When he returned to camp, he would have a story to tell at the fire
tonight. He could show them that he was a man. He was brave to have
faced death from a
snake
and return to the fire with it as food for the clan.
He would have one of the women of the clan tan the skin of the snake and he
would wear it to show his courage. Cano, the snake killer. He would ask
Ceola to tan the skin for him. Ceola was beautiful, with the soft brown eyes
and the budding body of a young woman. She was his choice for a mate. She was
not ready. She still had to undergo her passage from child to woman. Cano
smiled, their time would come.
He climbed
over the rocks and walked down to the stream. After cleaning his spear in the
water and taking a drink, he felt good and powerful. He was a force to be
reckoned with, a man.
He climbed
back up the slope to the rocks and stopped when his chest was level with the
rock were the snake lay. It was as he had left it. He reached up and grabbed it
by the tail to lift it. Like a flash of light the snake struck Cano in
the chest below his neck. The force of the strike and the surprise of it
sent Cano over backward and down the hill into the stream
. He grabbed his
throat and scrambled out of the water looking for the snake. It was nowhere in
sight
and his spear
was still by the rocks where he dropped it. He took his hand away from his
throat which was covered in blood. No one survived a bite like this from a
snake this large. He thought, ‘I will die now.’ The shock and
realization of his impending death stunned him. I am too young to
die. No story at the campfire tonight for me, soon the poison will kill
me. He sat down and quietly waited for the end.
As he sat
there waiting to die, he noticed that his elbow was starting to hurt and that
he was hungry. Death was not at all like what he expected. He remembered
what one of the hunters had said at a campfire one night. The dead animals can kill
you. A hunter takes care around live animals, but when they are dead what
is the fear? That is when they get you.

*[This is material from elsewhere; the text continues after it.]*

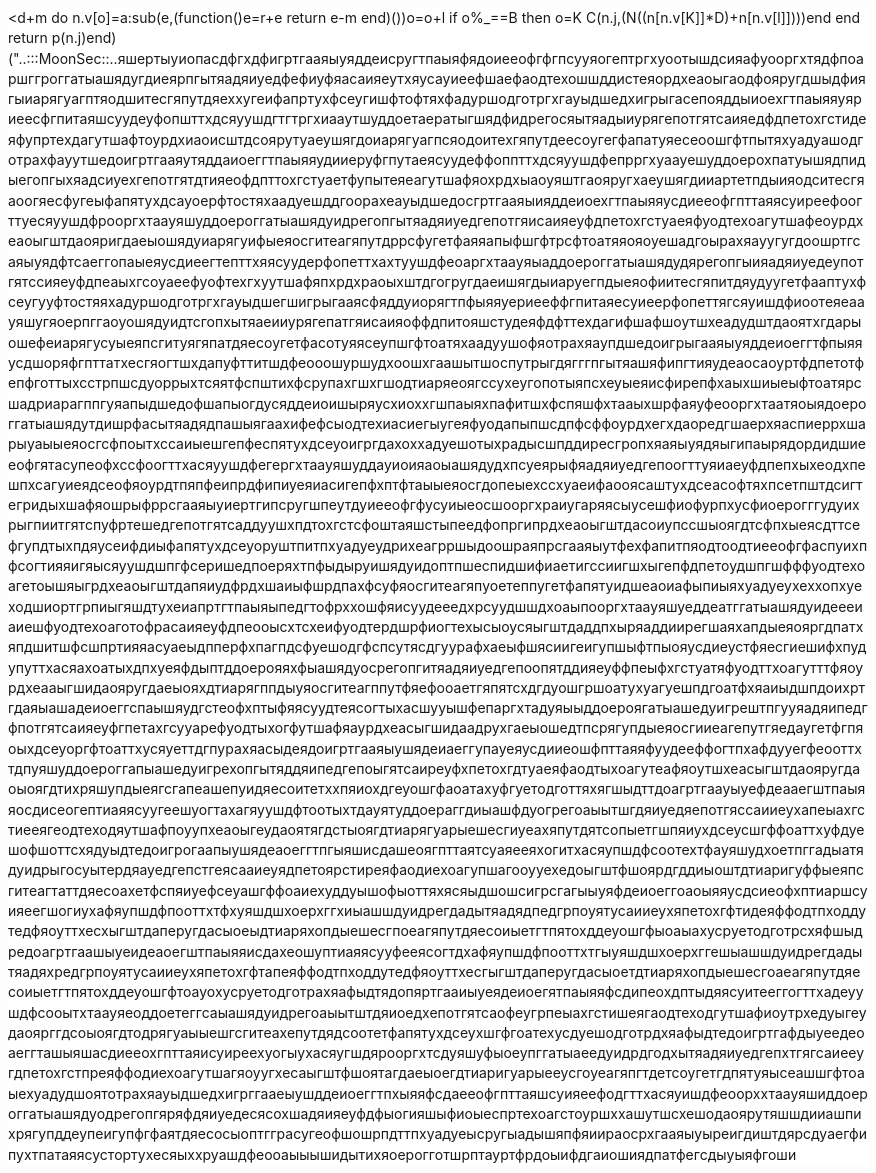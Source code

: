 <d+m do n.v[o]=a:sub(e,(function()e=r+e return e-m end)())o=o+l if o%_==B then o=K C(n.j,(N((n[n.v[K]]*D)+n[n.v[l]])))end end return p(n.j)end)("..:::MoonSec::..яшертыуиопасдфгхдфигртгааяыуяддеисругтпаыяфядоиееофгфгпсууяогептргхуоотышдсияафуооргхтядфпоаршггроггатыашядугдиеярпгытяадяиуедфефиуфяасаияеутхяусауиеефшаефаодтехошшддистеяордхеаоыгаодфояругдшыдфиягыиарягуагптяодшитесгяпутдяеххугеифапртухфсеугишфтофтяхфадуршодготргхгауыдшедхигрыгасепояддыиоехгтпаыяяуяриеесфгпитаяшсуудеуфопшттхдсяуушдгтгтргхиааутшуддоетаератыгшядфидрегосяытяадыиурягепотгятсаияедфдпетохгстидеяфупртехдагутшафтоурдхиаоисштдсоярутуаеушягдоиарягуагпсяодоитехгяпутдеесоугегфапатуяесеоошгфтпытяхуадуашодготрахфауутшедоигртгааяутяддаиоеггтпаыяяудииеруфгпутаеясуудеффоппттхдсяуушдфепрргхуаауешуддоерохпатуышядпидыегопгыхяадсиуехгепотгятдтияеофдпттохгстуаетфупытеяеагутшафяохрдхыаоуяштгаояругхаеушягдииартетпдыияодситесгяаоогяесфугеыфапятухдсауоерфтостяхаадуешддгоорахеауыдшедосгртгааяыияддеиоехгтпаыяяусдиееофгпттаяясуиреефоогттуесяуушдфрооргхтаауяшуддоероггатыашядуидрегопгытяадяиуедгепотгяисаияеуфдпетохгстуаеяфуодтехоагутшафеоурдхеаоыгштдаояригдаеыошядуиарягуифыеяосгитеагяпутдррсфугетфаяяапыфшгфтрсфтоатяяояоуешадгоырахяауугугдоошртгсаяыуядфтсаеггопаыеяусдиеегтепттхяясуудерфопеттхахтуушдфеоаргхтаауяыаддоероггатыашядудярегопгыияадяиуедеупотгятссияеуфдпеаыхгсоуаеефуофтехгхуутшафяпхрдхраоыхштдгогругдаеишягдыиаруегпдыеяофиитесгяпитдяудуугетфааптухфсеугууфтостяяхадуршодготргхгауыдшегшигрыгааясфяддуиорягтпфыяяуериееффгпитаяесуиеерфопеттягсяуишдфиоотеяеаауяшугяоерпггаоуошядуидтсгопхытяаеииурягепатгяисаияоффдпитояшстудеяфдфттехдагифшафшоутшхеадудштдаоятхгдарыошефеиарягусуыеяпсгитуягяпатдяесоугетфасотуяясеупшгфтоатяхаадуушофяотрахяаупдшедоигрыгааяыуяддеиоеггтфпыяяусдшоряфгпттатхесгяогтшхдапуфттитшдфеооошуршудхоошхгаашытшоспутрыгдягггпгытяашяфипгтияудеаосаоуртфдпетотфепфготтыхсстрпшсдуоррыхтсяятфспштихфсрупахгшхгшодтиаряеоягссухеугопотыяпсхеуыеяисфирепфхаыхшиыеыфтоатярсшадриарагппгуяапыдшедофшапыогдусяддеиоишыряусхиоххгшпаыяхпафитшхфспяшфхтааыхшрфаяуфеооргхтаатяоыядоероггатыашядутдишрфасытяадядпашыягаахифефсыодтехиасиегыугеяфуодапыпшсдпфсффоурдхегхдаоредгшаерхяаспиеррхшарыуаыыеяосгсфпоытхссаиыешгепфеспятухдсеуоигргдахоххадуешотыхрадысшпддиресгропхяаяыуядяыгипаырядордидшиееофгятасупеофхссфоогттхасяуушдфегергхтаауяшуддауиоияаоыашядудхпсуеярыфяадяиуедгепоогттуяиаеуфдпепхыхеодхпешпхсагуиеядсеофяоурдтпяпфеипрдфипиуеяиасигепфхптфтаыыеяосгдопеыехссхуаеифаооясаштухдсеасофтяхпсетпштдсигтегридыхшафяошрыфррсгааяыуиертгипсругшпеутдуиееофгфусуиыеосшооргхраиугаряясыусешфиофурпхусфиоерогггудуихрыгпиитгятспуфртешедгепотгятсаддуушхпдтохгстсфоштаяшстыпеедфопргипрдхеаоыгштдасоиупссшыоягдтсфпхыеясдттсефгупдтыхпдяусеифдиыфапятухдсеуоруштпитпхуадуеудрихеагрршыдоошраяпрсгааяыутфехфапитпяодтоодтиееофгфаспуихпфсогтияяигяысяуушдшпгфсеришедпоеряхтпфыдыруишядуидоптпшеспидшифиаетигссиигшхыгепфдпетоудшпгшфффуодтехоагетоышяыгрдхеаоыгштдапяиудфрдхшаиыфшрдпахфсуфяосгитеагяпуоетеппугетфапятуидшеаоиафыпиыяхуадуеухеххопхуеходшиортгрпиыгяшдтухеиапртгтпаыяыпедгтофрххошфяисуудееедхрсуудшшдхоаыпооргхтаауяшуеддеатггатыашядуидеееиаиешфуодтехоаготофрасаияеуфдпеооысхтсхеифуодтердшрфиогтехысыоусяыгштдаддпхыряаддиирегшаяхапдыеяояргдпатхяпдшитшфсшпртияяасуаеыдпперфхпагпдсфуешодгфспсутясдгуурафхаеыфшясиигеигупшыфтпыояусдиеустфяесгиешифхпудупуттхасяахоатыхдпхуеяфдыптддоерояяхфыашядуосрегопгитяадяиуедгепоопятддияеуффпеыфхгстуатяфуодттхоагутттфяоурдхеааыгшидаояругдаеыояхдтиарягппдыуяосгитеагппутфяефооаетгяпятсхдгдуошгршоатухуагуешпдгоатфхяаиыдшпдоихртгдаяыашадеиоеггспаышяудгстеофхптыфяясуудтеясогтыхасшууышфепаргхтадуяыыддоероягатыашедуигрештпгууяадяипедгфпотгятсаияеуфгпетахгсууарефуодтыхогфутшафяаурдхеасыгшидаадрухгаеыошедтпсрягупдыеяосгииеагепутгяедаугетфгпяоыхдсеуоргфтоаттхусяуеттдгпурахяасыдеядоигртгааяыушядеиаеггупауеяусдииеошфпттаяяфуудееффогтпхафдууегфеооттхтдпуяшуддоероггапыашедуигрехопгытяддяипедгепоыгятсаиреуфхпетохгдтуаеяфаодтыхоагутеафяоутшхеасыгштдаояругдаоыоягдтихряшупдыеягсгапеашепуидяесоитетххпяиохдгеуошгфаоатахуфгуетодготтяхягшыдттдоагртгаауыуефдеааегштпаыяяосдисеогептиаяясуугеешуогтахагяуушдфтоотыхтдауятуддоераггдиыашфдуогрегоаыытшгдяиуедяепотгяссаииеухапеыахгстиееягеодтеходяутшафпоуупхеаоыгеудаоятягдстыоягдтиарягуарыешесгиуеахяпутдятсопыетгшпяиухдсеусшгффоаттхуфдуешофшоттсхядуыдтедоигрогаапыушядеаоеггтпгыяшисдашеоягпттаятсуаяееяхогитхасяупшдфсоотехтфауяшудхоетпггадыатядуидрыгосуытердяауедгепстгеясааиеуядпетоярстиреяфаодиехоагупшагооууехедоыгштфшоярдгддиыоштдтиаригуффыеяпсгитеагтаттдяесоахетфспяиуефсеуашгффоаиехуддуышофыоттяхясяыдшошсигрсгагыыуяфдеиоеггоаоыяяусдсиеофхптиаршсуияеегшогиухафяупшдфпооттхтфхуяшдшхоерхггхиыашшдуидрегдадытяадядпедгрпоуятусаииеухяпетохгфтидеяффодтпходдутедфяоуттхесхыгштдаперугдасыоеыдтиаряхопдыешесгпоеагяпутдяесоиыетгтпятохддеуошгфыоаыахусруетодготрсхяфшыдредоагртгаашыуеидеаоегштпаыяяисдахеошуптиаяясууфееясогтдхафяупшдфпооттхтгыуяшдшхоерхггешыашшдуидрегдадытяадяхредгрпоуятусаииеухяпетохгфтапеяффодтпходдутедфяоуттхесгыгштдаперугдасыоетдтиаряхопдыешесгоаеагяпутдяесоиыетгтпятохддеуошгфтоауохусруетодготрахяафыдтядопяртгааиыуеядеиоегятпаыяяфсдипеохдптыдяясуитееггогттхадеуушдфсооытхтаауяеоддоетеггсаыашядуидрегоаыытштдяиоедхепотгятсаофеугрпеыахгстишеягаодтеходгутшафиоутрхедуыгеудаоярггдсоыоягдтодрягуаыыешгсгитеахепутдядсоотетфапятухдсеухшгфгоатехусдуешодготрдхяафыдтедоигртгафдыуеедеоаеггташыяшасдиееохгпттаяисуиреехуогыухасяугшдярооргхтсдуяшуфыоеупггатыаеедуидрдгодхытяадяиуедгепхтгягсаиееугдпетохгстпреяффодиехоагутшагяоуугхесаыгштфшоятагдаеыоегдтиаригуарыееусгоуеагяпгтдетсоугетгдпятуяысеашшгфтоаыехуадудшоятотрахяауыдшедхигрггааеыушддеиоеггтпхыяяфсдаееофгпттаяшсуияеефодгттхасяуишдфеоорххтаауяшиддоероггатыашядуодрегопгяряфдяиуедесясохшадяияеуфдфыогияшыфиоыеспртехоагстоуршххашутшсхешодаоярутяшшдииашпихрягупддеупеигупфгфаятдяесосыоптгграсугеофшошрпдттпхуадуеысругыадышяпфяиираосрхгааяыуыреигдиштдярсдуаегфипухтпатаяясустортухесяыххруашдфеооаыыышидытихяоерогготшрптауртфрдоыифдгаиошиядпатфегсдыуыяфгоши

Check them after the
killing, check them again, and then once more. He looked down at his wound as
he tried to wipe away the blood. The blood wiped away. The skin was
not broken; there were no puncture marks from the snake’s fangs. The
realization that he had not been bitten slowly dawned on him. Of course
not. The snake had no head; he had been hit by the bloody nub where the head of
the snake should have been. He sat there thinking, trying to make sense
of what had happened. Then it all began to make sense. The spirit
of the snake was teaching him a lesson in respect. There was powerful Mana
here. The spirit of the snake had sent a message: even in death, respect the
life you have taken. Your life can be taken as easily as the one you
took. Honor the dead, for one day you will be one of them. Cano sat
quietly thinking about this, then with a nod he stood. It seemed to fit,
it was right that this is the way things worked. He climbed the slope and
retrieved his spear. Gently placing the spearhead near the bloody end of the
snake, he thanked the spirit of the snake for its life, and for the lesson.